Monday,  04/20/15  12:13 AM

I've been spending a lot of time regarding art lately; I've visited quite a few musea, and accompanied my daughter Meg on a number of visits to art schools.  Fine art, like music, is a great mystery; we humans love it, but it is very personal and the attraction is difficult to explain.  Why art?

Why do paintings by Jan Miro make me happy?  I cannot exactly explain, and yet, they do.

Twelve years ago I tried to explain beauty in terms of evolution.  I concluded "the way we humans use beauty as a classification does indeed appear to bear a relationship to the things' survival value, whether they be potential mates, objects, or ideas. This doesn't mean our sense of beauty did evolve via natural selection, but it could have."  Well that was a fine effort, but ... I don't know, there might be more to it.  The evolutionary approach explains how and why we might have evolved a sense of beauty, but not why specific things are beautiful to us.

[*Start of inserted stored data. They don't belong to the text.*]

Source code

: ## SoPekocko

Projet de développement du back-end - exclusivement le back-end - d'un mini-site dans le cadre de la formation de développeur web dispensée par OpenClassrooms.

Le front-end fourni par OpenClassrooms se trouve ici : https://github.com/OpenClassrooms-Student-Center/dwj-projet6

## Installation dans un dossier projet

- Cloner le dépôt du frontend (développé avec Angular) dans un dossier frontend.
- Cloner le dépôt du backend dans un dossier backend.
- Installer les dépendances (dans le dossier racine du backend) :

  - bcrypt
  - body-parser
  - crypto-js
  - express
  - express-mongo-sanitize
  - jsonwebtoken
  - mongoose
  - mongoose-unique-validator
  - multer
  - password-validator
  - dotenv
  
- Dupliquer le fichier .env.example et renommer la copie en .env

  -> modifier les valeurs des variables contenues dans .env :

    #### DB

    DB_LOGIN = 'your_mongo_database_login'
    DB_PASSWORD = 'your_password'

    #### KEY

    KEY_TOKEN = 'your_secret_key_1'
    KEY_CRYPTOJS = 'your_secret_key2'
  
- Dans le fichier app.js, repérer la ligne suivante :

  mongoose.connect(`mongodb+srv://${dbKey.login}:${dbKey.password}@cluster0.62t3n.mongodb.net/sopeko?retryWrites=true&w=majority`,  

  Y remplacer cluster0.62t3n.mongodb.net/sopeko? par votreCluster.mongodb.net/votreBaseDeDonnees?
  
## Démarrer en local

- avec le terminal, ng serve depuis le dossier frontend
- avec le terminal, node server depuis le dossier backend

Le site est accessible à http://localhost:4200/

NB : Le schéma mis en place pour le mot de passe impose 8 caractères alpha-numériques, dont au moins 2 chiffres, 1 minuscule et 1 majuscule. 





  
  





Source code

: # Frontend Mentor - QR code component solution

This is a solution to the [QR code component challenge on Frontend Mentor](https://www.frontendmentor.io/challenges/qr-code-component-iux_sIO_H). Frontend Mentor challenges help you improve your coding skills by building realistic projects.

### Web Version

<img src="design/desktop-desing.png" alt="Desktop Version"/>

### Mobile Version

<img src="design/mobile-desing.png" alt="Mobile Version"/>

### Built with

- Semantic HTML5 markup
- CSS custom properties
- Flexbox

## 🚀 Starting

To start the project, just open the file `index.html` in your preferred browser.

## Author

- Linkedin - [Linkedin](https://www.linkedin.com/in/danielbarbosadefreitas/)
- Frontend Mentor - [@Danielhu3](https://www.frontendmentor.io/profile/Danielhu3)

It is especially interesting to compare functional art to conceptual art.  Today I visited the Getty Villa - always fun and amazing - where the Getty's collection of ancient Greek and Roman art is displayed.  Most of this is functional; everyday objects decorated with art, or art made to record events and people.  Even the most beautiful of these do not move me, I can appreciate them and even admire them, but they don't connect emotionally.  By comparison I recently visited the Boston Museum of Fine Art and the Art Institute of Chicago, which both have strong collections of more contemporary work.  Much of this art is conceptual, objects made as art, to communicate ideas and feelings.

There is a sort of connection that occurs.  We relate to the art, and the artist, when we understand their ideas and feelings.  I'm not sure exactly what Man Ray is trying to say, but I get the emotion.